Collection entries:
=== Begin Enclosure ===

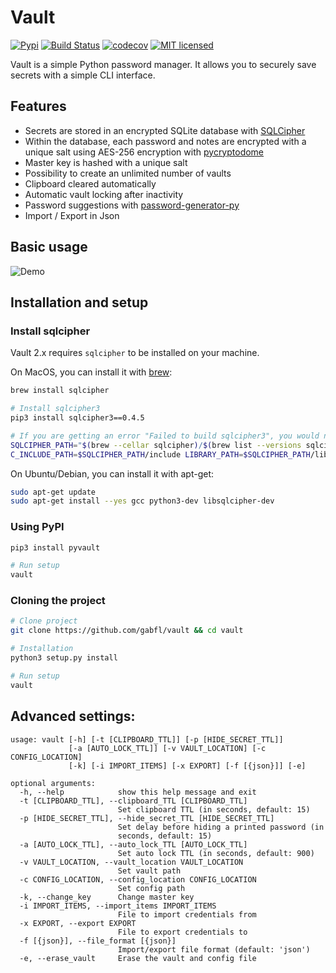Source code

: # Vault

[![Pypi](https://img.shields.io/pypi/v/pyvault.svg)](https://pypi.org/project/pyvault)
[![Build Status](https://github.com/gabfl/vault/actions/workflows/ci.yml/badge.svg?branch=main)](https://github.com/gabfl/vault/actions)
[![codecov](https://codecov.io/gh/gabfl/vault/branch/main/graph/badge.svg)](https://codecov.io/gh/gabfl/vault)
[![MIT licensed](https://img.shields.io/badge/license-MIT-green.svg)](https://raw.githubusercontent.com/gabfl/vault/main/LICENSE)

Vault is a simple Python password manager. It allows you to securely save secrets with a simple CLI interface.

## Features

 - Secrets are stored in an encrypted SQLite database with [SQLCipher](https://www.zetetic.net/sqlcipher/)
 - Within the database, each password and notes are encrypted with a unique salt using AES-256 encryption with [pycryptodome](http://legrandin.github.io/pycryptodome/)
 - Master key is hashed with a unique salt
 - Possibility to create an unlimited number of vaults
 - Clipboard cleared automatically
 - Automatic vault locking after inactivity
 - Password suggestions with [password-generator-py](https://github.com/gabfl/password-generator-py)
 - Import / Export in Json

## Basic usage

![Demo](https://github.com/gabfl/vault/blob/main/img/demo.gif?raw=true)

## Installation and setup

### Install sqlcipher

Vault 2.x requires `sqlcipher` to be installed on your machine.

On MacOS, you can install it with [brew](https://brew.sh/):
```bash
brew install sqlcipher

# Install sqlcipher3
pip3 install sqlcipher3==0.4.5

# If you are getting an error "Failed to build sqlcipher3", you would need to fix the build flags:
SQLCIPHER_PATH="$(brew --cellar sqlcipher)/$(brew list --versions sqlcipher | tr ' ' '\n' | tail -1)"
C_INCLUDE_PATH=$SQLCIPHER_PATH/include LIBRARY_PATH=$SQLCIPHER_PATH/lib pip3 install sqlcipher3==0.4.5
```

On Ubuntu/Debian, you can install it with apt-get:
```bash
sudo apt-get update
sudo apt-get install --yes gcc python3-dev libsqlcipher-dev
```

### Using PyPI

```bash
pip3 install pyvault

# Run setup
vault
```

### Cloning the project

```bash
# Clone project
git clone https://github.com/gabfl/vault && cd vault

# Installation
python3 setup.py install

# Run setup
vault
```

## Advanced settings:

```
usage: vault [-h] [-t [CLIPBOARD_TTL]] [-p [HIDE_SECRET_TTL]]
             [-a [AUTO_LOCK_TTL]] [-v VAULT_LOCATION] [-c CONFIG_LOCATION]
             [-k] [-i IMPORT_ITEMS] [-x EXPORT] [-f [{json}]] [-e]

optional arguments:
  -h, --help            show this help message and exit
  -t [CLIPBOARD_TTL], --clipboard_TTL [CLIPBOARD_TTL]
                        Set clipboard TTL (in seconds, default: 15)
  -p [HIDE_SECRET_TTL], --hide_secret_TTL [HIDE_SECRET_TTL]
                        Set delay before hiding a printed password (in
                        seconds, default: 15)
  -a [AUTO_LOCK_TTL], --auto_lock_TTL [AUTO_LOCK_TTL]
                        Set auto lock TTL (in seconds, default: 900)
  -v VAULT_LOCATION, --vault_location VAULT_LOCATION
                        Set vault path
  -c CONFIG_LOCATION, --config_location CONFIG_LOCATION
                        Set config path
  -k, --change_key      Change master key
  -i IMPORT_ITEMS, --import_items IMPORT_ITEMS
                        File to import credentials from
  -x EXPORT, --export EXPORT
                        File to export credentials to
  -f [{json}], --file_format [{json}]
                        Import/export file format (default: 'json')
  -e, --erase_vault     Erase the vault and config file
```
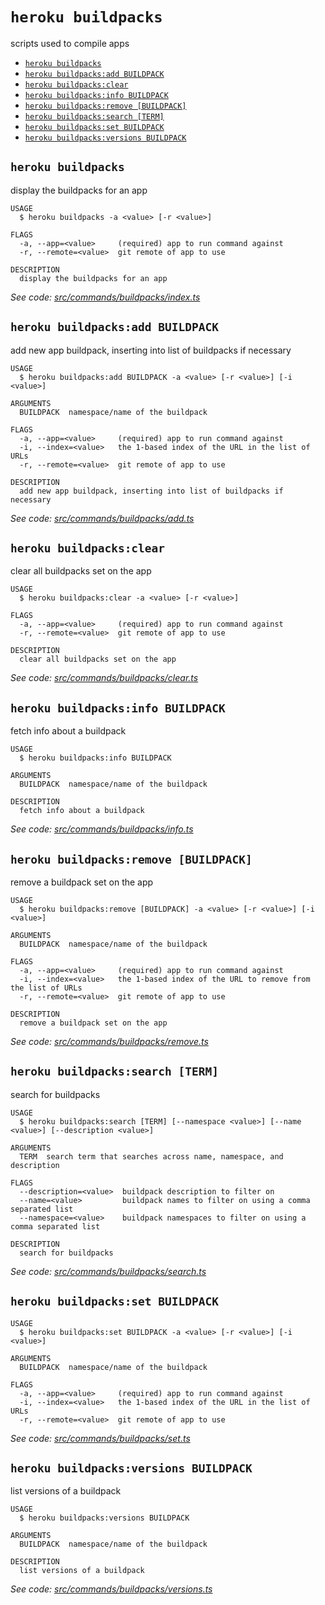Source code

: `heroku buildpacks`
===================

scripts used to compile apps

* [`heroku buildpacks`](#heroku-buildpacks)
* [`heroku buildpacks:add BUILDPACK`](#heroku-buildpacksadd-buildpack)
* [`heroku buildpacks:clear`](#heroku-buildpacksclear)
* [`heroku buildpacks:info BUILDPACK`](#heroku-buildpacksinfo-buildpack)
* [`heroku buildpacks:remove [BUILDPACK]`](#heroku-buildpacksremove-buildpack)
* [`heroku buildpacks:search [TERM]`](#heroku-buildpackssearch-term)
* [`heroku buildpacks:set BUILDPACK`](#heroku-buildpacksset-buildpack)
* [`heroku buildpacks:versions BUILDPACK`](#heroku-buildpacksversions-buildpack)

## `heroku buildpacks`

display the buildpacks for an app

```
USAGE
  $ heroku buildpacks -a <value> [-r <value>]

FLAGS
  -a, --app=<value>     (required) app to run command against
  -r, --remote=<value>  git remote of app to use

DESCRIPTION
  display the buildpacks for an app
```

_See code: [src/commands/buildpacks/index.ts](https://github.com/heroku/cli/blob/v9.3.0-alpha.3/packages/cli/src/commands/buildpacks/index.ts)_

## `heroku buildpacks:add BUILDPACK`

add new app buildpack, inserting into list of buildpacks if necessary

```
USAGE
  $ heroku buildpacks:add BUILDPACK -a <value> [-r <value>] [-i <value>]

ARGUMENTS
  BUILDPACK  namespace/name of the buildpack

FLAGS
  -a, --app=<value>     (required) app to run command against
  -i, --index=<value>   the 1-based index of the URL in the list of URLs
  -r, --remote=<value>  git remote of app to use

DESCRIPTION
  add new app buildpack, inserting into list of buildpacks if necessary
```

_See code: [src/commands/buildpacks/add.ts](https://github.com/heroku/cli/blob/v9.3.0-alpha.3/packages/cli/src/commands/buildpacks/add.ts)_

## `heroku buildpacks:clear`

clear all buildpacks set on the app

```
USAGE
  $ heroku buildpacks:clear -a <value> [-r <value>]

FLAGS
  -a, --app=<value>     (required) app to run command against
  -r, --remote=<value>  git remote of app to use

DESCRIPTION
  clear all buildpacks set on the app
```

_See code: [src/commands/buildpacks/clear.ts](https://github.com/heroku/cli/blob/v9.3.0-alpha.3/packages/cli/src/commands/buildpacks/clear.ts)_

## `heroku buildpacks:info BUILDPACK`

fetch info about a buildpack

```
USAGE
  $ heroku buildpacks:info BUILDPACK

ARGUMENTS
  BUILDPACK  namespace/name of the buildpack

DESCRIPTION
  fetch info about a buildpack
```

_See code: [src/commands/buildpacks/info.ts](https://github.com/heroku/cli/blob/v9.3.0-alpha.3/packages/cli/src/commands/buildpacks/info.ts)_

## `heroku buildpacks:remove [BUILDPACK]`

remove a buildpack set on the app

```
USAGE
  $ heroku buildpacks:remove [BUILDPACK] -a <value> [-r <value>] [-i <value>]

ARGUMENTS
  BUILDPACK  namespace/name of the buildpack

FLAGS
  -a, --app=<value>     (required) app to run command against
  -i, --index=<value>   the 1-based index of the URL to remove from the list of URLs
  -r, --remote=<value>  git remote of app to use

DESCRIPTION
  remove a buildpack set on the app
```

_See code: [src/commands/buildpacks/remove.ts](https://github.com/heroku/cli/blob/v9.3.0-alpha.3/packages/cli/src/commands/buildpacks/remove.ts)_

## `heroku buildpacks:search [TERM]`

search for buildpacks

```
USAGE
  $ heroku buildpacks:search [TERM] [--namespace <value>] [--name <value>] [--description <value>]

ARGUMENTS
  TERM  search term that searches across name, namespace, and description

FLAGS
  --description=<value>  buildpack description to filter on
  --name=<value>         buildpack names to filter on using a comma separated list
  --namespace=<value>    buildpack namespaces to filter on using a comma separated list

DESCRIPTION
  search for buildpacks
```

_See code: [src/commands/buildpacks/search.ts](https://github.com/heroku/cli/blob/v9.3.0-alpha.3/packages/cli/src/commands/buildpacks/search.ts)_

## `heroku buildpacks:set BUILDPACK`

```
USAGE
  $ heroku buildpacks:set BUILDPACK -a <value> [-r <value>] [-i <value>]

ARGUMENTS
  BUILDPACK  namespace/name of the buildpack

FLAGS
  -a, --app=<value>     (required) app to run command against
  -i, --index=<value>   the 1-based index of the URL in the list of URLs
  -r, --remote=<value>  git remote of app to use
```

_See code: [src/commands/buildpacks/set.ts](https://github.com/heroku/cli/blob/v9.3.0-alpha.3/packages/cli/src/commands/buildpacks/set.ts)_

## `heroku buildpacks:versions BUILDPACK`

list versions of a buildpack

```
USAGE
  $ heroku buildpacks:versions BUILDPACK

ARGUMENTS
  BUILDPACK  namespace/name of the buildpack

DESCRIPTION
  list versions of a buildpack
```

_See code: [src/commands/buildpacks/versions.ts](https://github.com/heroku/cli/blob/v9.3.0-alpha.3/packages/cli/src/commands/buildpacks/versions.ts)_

=== End Enclosure ===
=== Begin Enclosure ===

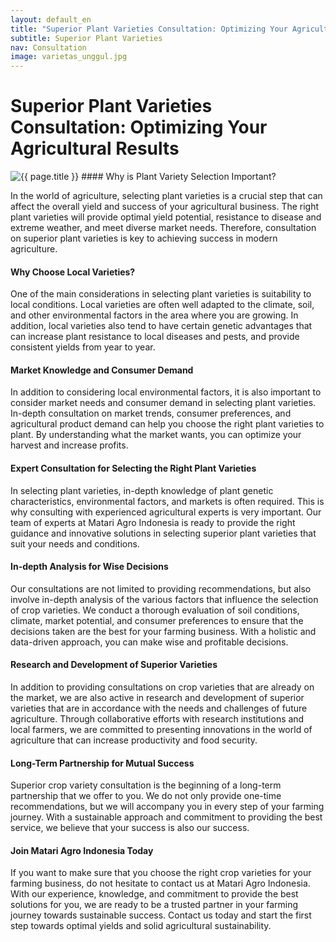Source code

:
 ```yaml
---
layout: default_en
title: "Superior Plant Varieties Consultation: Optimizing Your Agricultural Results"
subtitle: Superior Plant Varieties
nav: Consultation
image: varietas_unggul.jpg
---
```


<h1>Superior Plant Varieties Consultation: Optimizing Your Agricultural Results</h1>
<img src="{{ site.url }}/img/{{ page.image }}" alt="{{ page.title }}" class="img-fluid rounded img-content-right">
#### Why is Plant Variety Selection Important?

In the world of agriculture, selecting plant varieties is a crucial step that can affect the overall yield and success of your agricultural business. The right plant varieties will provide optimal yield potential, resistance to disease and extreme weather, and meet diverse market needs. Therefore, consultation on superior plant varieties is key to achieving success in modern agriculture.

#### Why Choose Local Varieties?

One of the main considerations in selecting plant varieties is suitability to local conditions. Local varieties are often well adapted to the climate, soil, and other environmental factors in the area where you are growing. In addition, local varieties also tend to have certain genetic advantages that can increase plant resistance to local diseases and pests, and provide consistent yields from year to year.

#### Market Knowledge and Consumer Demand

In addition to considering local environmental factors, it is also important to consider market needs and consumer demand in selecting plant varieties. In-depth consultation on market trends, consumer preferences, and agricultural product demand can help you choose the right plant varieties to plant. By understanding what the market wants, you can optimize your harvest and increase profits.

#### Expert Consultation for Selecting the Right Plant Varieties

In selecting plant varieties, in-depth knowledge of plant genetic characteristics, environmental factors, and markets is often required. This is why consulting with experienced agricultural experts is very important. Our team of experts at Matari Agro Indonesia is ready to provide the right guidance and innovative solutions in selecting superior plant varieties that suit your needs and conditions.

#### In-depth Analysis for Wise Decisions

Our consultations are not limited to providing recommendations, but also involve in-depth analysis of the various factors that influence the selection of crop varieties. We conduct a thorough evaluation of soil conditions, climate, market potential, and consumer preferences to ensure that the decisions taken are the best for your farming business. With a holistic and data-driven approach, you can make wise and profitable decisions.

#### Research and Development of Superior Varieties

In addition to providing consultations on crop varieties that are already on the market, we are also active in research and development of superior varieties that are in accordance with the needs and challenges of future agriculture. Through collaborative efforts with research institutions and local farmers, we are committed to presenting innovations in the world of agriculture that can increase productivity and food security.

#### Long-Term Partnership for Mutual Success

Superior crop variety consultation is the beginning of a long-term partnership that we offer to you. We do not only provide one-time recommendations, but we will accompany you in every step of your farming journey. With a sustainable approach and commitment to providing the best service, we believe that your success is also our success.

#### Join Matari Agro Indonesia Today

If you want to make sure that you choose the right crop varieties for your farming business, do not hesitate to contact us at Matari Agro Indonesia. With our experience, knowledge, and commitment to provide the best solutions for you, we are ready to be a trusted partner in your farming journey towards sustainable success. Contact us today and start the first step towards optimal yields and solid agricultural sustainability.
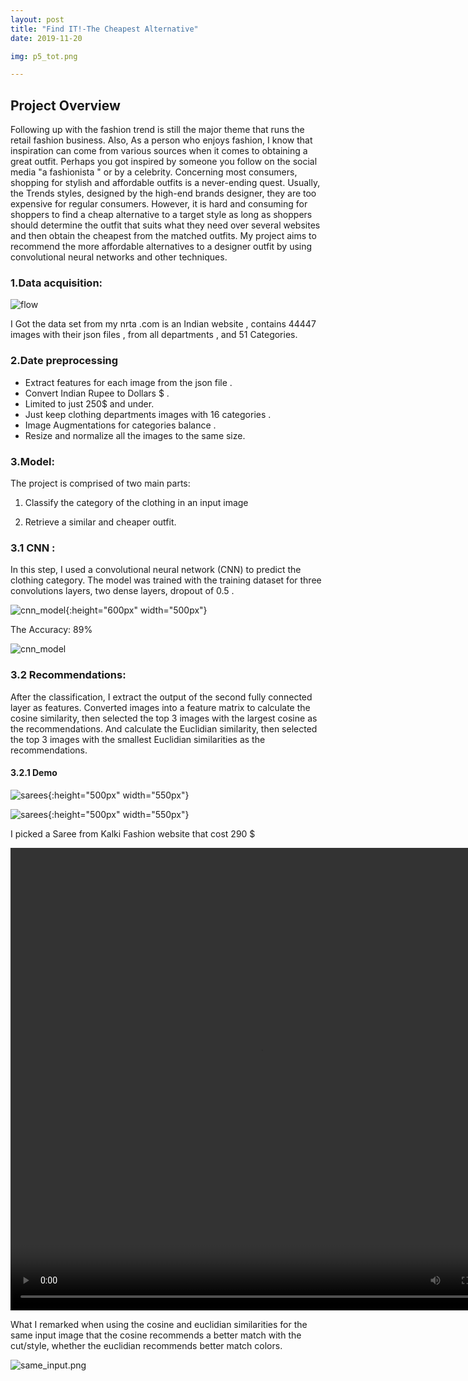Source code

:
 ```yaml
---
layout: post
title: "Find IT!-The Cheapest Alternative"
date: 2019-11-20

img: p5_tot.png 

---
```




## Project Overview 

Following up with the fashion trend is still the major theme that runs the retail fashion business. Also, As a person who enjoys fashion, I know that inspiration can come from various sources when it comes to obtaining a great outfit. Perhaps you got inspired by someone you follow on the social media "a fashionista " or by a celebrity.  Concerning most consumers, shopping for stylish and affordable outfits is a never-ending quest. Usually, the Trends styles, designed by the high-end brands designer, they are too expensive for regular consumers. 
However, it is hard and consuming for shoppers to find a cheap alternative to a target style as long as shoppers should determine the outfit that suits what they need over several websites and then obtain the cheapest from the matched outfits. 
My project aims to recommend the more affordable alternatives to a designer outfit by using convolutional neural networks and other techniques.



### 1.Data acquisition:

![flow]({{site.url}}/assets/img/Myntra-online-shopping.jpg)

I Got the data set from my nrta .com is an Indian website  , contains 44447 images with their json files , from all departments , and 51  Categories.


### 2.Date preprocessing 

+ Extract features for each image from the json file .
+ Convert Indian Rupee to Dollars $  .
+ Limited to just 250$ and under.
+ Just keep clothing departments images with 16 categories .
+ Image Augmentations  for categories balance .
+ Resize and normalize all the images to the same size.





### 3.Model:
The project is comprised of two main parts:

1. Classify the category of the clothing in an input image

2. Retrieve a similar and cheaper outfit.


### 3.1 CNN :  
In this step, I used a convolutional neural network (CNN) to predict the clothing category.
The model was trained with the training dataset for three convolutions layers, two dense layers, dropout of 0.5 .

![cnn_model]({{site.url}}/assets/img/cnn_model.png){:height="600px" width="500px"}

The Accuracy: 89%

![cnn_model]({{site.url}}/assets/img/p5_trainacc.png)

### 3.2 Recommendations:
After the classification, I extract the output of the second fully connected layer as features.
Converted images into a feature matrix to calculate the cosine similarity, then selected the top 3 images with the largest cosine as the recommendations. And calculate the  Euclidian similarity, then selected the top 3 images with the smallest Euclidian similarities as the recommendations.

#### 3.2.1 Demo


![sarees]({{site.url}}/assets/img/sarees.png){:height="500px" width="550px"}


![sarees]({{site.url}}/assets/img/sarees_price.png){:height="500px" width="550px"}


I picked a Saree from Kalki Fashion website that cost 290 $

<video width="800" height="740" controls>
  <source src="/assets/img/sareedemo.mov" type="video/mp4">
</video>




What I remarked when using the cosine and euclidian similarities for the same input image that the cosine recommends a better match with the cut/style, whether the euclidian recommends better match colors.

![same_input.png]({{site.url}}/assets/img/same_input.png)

=== End Enclosure ===
=== Begin Enclosure ===

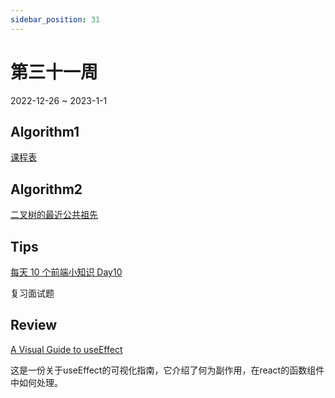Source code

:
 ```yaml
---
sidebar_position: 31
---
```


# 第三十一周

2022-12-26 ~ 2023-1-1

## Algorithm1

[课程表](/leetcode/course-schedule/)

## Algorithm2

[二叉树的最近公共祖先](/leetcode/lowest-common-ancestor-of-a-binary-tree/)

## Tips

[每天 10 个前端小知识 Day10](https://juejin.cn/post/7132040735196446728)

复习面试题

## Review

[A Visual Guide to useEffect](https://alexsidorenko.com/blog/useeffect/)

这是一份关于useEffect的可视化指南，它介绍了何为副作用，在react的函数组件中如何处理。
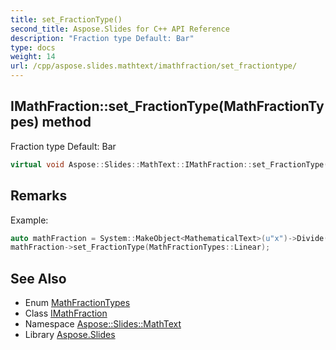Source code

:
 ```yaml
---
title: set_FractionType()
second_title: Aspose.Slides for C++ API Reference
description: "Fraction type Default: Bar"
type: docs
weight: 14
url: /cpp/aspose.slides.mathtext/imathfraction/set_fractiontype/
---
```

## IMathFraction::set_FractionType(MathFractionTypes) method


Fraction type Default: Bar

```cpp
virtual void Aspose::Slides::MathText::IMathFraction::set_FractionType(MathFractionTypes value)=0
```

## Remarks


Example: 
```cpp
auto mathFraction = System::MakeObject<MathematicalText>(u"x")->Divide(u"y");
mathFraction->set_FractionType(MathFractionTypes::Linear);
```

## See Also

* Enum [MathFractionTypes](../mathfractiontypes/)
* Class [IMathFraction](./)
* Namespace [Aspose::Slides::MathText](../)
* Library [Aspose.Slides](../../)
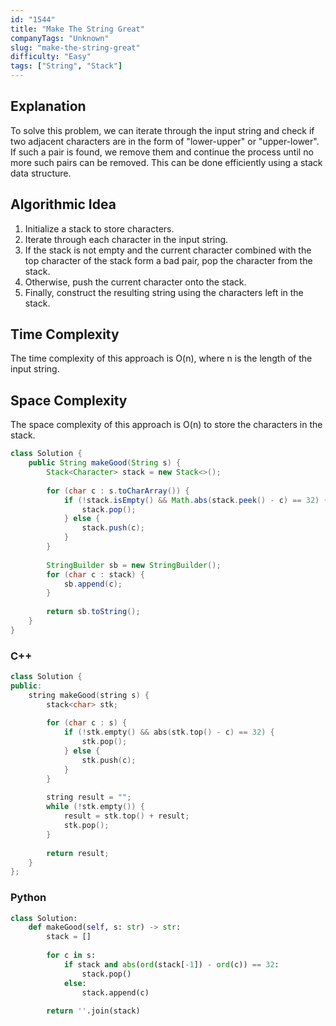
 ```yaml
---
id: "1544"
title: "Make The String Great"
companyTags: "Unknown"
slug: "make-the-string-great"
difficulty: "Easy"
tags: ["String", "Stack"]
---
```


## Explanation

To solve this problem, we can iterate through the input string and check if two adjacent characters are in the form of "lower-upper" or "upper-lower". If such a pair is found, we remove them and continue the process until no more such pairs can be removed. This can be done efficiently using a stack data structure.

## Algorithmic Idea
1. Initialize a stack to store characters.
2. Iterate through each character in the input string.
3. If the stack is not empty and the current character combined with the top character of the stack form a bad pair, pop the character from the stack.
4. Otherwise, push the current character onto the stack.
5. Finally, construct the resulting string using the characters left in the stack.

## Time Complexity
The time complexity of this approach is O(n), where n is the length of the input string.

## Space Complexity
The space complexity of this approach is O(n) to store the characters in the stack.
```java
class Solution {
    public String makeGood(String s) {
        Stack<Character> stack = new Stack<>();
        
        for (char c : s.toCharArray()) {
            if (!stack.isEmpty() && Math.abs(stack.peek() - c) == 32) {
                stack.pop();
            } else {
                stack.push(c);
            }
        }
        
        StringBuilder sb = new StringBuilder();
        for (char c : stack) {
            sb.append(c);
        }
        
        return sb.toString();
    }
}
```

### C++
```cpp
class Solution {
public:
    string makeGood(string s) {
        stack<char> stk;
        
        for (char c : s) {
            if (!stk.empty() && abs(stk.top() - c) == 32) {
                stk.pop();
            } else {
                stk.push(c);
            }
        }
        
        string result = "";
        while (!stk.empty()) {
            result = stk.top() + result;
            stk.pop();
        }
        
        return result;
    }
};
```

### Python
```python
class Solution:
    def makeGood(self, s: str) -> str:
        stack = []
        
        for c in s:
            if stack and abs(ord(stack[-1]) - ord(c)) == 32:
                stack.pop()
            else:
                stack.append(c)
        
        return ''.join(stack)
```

=== End Enclosure ===

## Directions
If a line in the entries holds the string "each", copy it.

## Result of the exercise
 - Within the database, each password and notes are encrypted with a unique salt using AES-256 encryption with [pycryptodome](http://legrandin.github.io/pycryptodome/)
+ Extract features for each image from the json file .
2. Iterate through each character in the input string.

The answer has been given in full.